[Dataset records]
◆ ◆ ◆

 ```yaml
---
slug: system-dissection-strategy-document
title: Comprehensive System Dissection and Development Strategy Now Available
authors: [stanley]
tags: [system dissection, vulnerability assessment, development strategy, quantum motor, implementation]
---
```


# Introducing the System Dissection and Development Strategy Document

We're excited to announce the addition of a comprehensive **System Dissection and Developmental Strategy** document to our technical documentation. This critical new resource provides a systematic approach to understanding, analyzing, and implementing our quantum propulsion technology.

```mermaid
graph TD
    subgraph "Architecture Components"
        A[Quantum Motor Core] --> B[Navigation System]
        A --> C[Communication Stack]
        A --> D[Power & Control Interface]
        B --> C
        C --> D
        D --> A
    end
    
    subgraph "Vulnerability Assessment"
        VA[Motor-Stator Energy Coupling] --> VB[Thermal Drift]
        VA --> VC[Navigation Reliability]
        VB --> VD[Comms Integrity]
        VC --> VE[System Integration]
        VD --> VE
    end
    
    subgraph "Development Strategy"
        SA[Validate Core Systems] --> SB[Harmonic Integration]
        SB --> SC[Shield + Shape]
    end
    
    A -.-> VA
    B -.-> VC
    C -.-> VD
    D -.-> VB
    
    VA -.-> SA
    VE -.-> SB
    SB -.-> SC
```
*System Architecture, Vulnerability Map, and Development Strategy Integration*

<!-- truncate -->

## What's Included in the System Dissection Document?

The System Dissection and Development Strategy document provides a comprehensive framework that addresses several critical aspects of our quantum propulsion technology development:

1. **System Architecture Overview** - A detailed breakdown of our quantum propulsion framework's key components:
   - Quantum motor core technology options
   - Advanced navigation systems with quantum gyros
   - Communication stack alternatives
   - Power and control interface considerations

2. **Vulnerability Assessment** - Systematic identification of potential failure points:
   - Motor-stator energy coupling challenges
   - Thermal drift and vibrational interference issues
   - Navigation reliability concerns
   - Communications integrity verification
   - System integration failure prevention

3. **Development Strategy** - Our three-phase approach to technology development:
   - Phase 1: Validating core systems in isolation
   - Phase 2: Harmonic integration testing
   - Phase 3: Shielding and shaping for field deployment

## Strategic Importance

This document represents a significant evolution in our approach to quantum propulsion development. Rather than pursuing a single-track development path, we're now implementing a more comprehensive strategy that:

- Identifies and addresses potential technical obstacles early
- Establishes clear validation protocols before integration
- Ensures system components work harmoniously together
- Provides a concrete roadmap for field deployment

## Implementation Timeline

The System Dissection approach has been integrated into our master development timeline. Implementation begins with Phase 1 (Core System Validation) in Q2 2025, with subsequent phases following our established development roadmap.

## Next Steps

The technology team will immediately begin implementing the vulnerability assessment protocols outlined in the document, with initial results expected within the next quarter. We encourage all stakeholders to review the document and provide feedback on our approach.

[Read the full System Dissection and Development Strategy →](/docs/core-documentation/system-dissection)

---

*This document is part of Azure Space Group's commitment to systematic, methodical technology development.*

◆ ◆ ◆

* _REQUIRED WORK_
Copy out the lines above with "critical" in them.

* _SOLVED PROBLEM_
We're excited to announce the addition of a comprehensive **System Dissection and Developmental Strategy** document to our technical documentation. This critical new resource provides a systematic approach to understanding, analyzing, and implementing our quantum propulsion technology.
The System Dissection and Development Strategy document provides a comprehensive framework that addresses several critical aspects of our quantum propulsion technology development:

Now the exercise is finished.